--- START ---

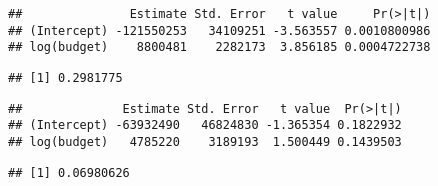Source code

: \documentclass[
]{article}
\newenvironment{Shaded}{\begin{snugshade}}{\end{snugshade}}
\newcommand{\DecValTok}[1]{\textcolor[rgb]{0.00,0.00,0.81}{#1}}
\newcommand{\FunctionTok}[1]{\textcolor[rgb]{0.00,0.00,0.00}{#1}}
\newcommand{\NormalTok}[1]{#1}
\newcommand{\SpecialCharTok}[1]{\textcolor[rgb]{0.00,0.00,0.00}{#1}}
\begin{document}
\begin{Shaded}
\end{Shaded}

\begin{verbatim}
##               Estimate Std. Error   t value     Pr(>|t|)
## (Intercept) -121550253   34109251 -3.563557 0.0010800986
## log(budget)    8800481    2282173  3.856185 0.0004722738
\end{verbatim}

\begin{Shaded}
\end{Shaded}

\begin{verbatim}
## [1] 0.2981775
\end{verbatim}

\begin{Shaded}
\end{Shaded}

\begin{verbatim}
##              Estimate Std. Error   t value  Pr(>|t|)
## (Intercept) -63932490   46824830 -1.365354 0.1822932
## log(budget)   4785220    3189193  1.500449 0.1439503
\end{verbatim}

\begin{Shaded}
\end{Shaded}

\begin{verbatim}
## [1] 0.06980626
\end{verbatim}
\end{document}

--- END ---
--- START ---

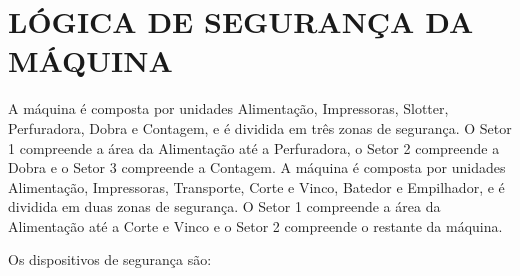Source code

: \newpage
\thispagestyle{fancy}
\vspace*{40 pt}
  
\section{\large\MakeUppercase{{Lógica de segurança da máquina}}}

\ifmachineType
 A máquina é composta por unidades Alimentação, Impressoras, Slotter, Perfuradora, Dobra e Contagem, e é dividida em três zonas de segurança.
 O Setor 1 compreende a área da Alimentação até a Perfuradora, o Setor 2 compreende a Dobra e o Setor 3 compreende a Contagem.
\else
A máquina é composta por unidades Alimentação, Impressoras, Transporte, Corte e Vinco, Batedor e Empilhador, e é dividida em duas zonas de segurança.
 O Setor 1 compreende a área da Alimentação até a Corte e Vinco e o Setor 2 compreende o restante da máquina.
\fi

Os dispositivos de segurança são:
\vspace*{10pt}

--- END ---

## Work order
Only lines with the word "value" belong in the answer; copy each of them from the material above.

## Exercise answer
##               Estimate Std. Error   t value     Pr(>|t|)
##              Estimate Std. Error   t value  Pr(>|t|)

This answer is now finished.